=== What this task involves ===
When you repeat the entries below, keep each word exactly as it is and drop the pictures.

=== Material supplied ===
--------------------------------------------------

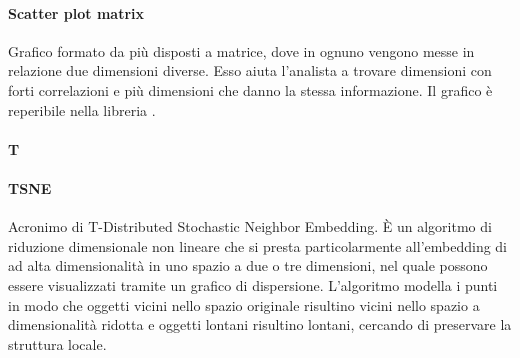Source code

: \paragraph*{Scatter plot matrix}
Grafico formato da più  disposti a matrice, dove in ognuno vengono messe in relazione due dimensioni diverse. Esso aiuta l'analista a trovare dimensioni con forti correlazioni e più  dimensioni che danno la stessa informazione. Il grafico è reperibile nella libreria .

\paragraph*{T}

\paragraph*{TSNE}
Acronimo di T-Distributed Stochastic Neighbor Embedding. È un algoritmo di riduzione dimensionale non lineare che si presta particolarmente all'embedding di  ad alta dimensionalità in uno spazio a due o tre dimensioni, nel quale possono essere visualizzati tramite un grafico di dispersione. L'algoritmo modella i punti in modo che oggetti vicini nello spazio originale risultino vicini nello spazio a dimensionalità ridotta e oggetti lontani risultino lontani, cercando di preservare la struttura locale.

--------------------------------------------------

=== Response ===
Source code

: \paragraph*{Scatter plot matrix}
Grafico formato da più  disposti a matrice, dove in ognuno vengono messe in relazione due dimensioni diverse. Esso aiuta l'analista a trovare dimensioni con forti correlazioni e più  dimensioni che danno la stessa informazione. Il grafico è reperibile nella libreria .

\paragraph*{T}

\paragraph*{TSNE}
Acronimo di T-Distributed Stochastic Neighbor Embedding. È un algoritmo di riduzione dimensionale non lineare che si presta particolarmente all'embedding di  ad alta dimensionalità in uno spazio a due o tre dimensioni, nel quale possono essere visualizzati tramite un grafico di dispersione. L'algoritmo modella i punti in modo che oggetti vicini nello spazio originale risultino vicini nello spazio a dimensionalità ridotta e oggetti lontani risultino lontani, cercando di preservare la struttura locale.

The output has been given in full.